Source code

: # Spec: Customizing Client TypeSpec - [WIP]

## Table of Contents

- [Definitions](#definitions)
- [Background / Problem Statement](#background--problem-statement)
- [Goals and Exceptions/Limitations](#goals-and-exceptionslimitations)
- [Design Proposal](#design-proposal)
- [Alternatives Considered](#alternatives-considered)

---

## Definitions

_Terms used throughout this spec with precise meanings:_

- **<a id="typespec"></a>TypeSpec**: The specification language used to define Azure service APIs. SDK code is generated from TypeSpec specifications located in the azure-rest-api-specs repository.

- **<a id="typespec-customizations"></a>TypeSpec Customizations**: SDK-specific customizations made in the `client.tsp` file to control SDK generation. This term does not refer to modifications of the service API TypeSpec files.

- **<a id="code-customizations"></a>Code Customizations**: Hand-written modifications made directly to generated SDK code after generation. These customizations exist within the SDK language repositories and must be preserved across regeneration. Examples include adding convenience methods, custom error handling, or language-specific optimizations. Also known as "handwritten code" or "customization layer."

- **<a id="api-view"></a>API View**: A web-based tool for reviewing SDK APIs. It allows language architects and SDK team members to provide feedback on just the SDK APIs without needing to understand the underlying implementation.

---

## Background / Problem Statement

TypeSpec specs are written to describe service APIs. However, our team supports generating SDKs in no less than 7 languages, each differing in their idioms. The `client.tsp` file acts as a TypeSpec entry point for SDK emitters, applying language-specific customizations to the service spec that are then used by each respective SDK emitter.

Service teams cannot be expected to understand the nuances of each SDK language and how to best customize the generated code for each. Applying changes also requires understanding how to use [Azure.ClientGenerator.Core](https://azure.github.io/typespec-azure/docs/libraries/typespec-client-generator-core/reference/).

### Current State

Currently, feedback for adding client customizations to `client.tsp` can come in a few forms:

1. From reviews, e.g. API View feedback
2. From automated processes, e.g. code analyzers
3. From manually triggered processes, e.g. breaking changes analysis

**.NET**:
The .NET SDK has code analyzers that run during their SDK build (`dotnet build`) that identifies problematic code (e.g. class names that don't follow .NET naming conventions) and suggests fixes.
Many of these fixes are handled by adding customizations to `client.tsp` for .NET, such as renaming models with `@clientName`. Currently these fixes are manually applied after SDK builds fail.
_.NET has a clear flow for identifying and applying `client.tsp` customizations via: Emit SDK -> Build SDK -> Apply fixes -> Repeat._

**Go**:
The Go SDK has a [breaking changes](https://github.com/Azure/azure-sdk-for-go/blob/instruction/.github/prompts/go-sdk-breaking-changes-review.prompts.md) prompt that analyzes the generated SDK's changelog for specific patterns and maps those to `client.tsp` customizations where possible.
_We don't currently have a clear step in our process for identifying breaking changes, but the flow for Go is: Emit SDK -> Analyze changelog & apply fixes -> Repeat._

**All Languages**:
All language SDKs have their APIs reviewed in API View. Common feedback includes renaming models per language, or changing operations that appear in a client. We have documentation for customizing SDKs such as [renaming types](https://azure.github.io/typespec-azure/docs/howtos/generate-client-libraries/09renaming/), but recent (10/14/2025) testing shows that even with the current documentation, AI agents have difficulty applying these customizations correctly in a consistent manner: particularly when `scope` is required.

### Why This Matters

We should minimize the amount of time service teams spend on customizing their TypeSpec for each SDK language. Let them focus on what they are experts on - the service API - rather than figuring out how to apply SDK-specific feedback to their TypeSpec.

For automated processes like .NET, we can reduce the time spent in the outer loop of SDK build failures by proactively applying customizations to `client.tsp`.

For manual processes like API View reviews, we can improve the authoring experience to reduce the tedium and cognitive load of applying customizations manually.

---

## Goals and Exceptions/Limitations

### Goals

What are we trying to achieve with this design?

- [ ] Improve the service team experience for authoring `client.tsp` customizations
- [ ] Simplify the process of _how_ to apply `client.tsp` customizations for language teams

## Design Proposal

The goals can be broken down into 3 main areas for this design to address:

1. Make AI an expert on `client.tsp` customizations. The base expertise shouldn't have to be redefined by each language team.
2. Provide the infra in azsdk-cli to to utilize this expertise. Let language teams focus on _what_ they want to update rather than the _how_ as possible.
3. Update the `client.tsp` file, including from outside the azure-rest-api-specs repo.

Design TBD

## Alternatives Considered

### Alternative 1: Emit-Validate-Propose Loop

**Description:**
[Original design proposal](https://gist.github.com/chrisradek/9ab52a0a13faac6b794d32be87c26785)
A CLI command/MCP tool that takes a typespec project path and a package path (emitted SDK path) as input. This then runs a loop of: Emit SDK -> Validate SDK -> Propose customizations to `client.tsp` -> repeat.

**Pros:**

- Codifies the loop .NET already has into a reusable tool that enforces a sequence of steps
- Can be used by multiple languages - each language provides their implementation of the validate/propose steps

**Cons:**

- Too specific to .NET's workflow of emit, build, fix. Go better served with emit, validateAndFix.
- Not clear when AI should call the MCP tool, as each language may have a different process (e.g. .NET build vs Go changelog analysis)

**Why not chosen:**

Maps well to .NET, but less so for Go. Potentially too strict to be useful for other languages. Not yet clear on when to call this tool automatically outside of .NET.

--- Activity ---
Word for word, restate every record in the listing.

--- Solved exercise ---
Source code

: # Spec: Customizing Client TypeSpec - [WIP]

## Table of Contents

- [Definitions](#definitions)
- [Background / Problem Statement](#background--problem-statement)
- [Goals and Exceptions/Limitations](#goals-and-exceptionslimitations)
- [Design Proposal](#design-proposal)
- [Alternatives Considered](#alternatives-considered)

---

## Definitions

_Terms used throughout this spec with precise meanings:_

- **<a id="typespec"></a>TypeSpec**: The specification language used to define Azure service APIs. SDK code is generated from TypeSpec specifications located in the azure-rest-api-specs repository.

- **<a id="typespec-customizations"></a>TypeSpec Customizations**: SDK-specific customizations made in the `client.tsp` file to control SDK generation. This term does not refer to modifications of the service API TypeSpec files.

- **<a id="code-customizations"></a>Code Customizations**: Hand-written modifications made directly to generated SDK code after generation. These customizations exist within the SDK language repositories and must be preserved across regeneration. Examples include adding convenience methods, custom error handling, or language-specific optimizations. Also known as "handwritten code" or "customization layer."

- **<a id="api-view"></a>API View**: A web-based tool for reviewing SDK APIs. It allows language architects and SDK team members to provide feedback on just the SDK APIs without needing to understand the underlying implementation.

---

## Background / Problem Statement

TypeSpec specs are written to describe service APIs. However, our team supports generating SDKs in no less than 7 languages, each differing in their idioms. The `client.tsp` file acts as a TypeSpec entry point for SDK emitters, applying language-specific customizations to the service spec that are then used by each respective SDK emitter.

Service teams cannot be expected to understand the nuances of each SDK language and how to best customize the generated code for each. Applying changes also requires understanding how to use [Azure.ClientGenerator.Core](https://azure.github.io/typespec-azure/docs/libraries/typespec-client-generator-core/reference/).

### Current State

Currently, feedback for adding client customizations to `client.tsp` can come in a few forms:

1. From reviews, e.g. API View feedback
2. From automated processes, e.g. code analyzers
3. From manually triggered processes, e.g. breaking changes analysis

**.NET**:
The .NET SDK has code analyzers that run during their SDK build (`dotnet build`) that identifies problematic code (e.g. class names that don't follow .NET naming conventions) and suggests fixes.
Many of these fixes are handled by adding customizations to `client.tsp` for .NET, such as renaming models with `@clientName`. Currently these fixes are manually applied after SDK builds fail.
_.NET has a clear flow for identifying and applying `client.tsp` customizations via: Emit SDK -> Build SDK -> Apply fixes -> Repeat._

**Go**:
The Go SDK has a [breaking changes](https://github.com/Azure/azure-sdk-for-go/blob/instruction/.github/prompts/go-sdk-breaking-changes-review.prompts.md) prompt that analyzes the generated SDK's changelog for specific patterns and maps those to `client.tsp` customizations where possible.
_We don't currently have a clear step in our process for identifying breaking changes, but the flow for Go is: Emit SDK -> Analyze changelog & apply fixes -> Repeat._

**All Languages**:
All language SDKs have their APIs reviewed in API View. Common feedback includes renaming models per language, or changing operations that appear in a client. We have documentation for customizing SDKs such as [renaming types](https://azure.github.io/typespec-azure/docs/howtos/generate-client-libraries/09renaming/), but recent (10/14/2025) testing shows that even with the current documentation, AI agents have difficulty applying these customizations correctly in a consistent manner: particularly when `scope` is required.

### Why This Matters

We should minimize the amount of time service teams spend on customizing their TypeSpec for each SDK language. Let them focus on what they are experts on - the service API - rather than figuring out how to apply SDK-specific feedback to their TypeSpec.

For automated processes like .NET, we can reduce the time spent in the outer loop of SDK build failures by proactively applying customizations to `client.tsp`.

For manual processes like API View reviews, we can improve the authoring experience to reduce the tedium and cognitive load of applying customizations manually.

---

## Goals and Exceptions/Limitations

### Goals

What are we trying to achieve with this design?

- [ ] Improve the service team experience for authoring `client.tsp` customizations
- [ ] Simplify the process of _how_ to apply `client.tsp` customizations for language teams

## Design Proposal

The goals can be broken down into 3 main areas for this design to address:

1. Make AI an expert on `client.tsp` customizations. The base expertise shouldn't have to be redefined by each language team.
2. Provide the infra in azsdk-cli to to utilize this expertise. Let language teams focus on _what_ they want to update rather than the _how_ as possible.
3. Update the `client.tsp` file, including from outside the azure-rest-api-specs repo.

Design TBD

## Alternatives Considered

### Alternative 1: Emit-Validate-Propose Loop

**Description:**
[Original design proposal](https://gist.github.com/chrisradek/9ab52a0a13faac6b794d32be87c26785)
A CLI command/MCP tool that takes a typespec project path and a package path (emitted SDK path) as input. This then runs a loop of: Emit SDK -> Validate SDK -> Propose customizations to `client.tsp` -> repeat.

**Pros:**

- Codifies the loop .NET already has into a reusable tool that enforces a sequence of steps
- Can be used by multiple languages - each language provides their implementation of the validate/propose steps

**Cons:**

- Too specific to .NET's workflow of emit, build, fix. Go better served with emit, validateAndFix.
- Not clear when AI should call the MCP tool, as each language may have a different process (e.g. .NET build vs Go changelog analysis)

**Why not chosen:**

Maps well to .NET, but less so for Go. Potentially too strict to be useful for other languages. Not yet clear on when to call this tool automatically outside of .NET.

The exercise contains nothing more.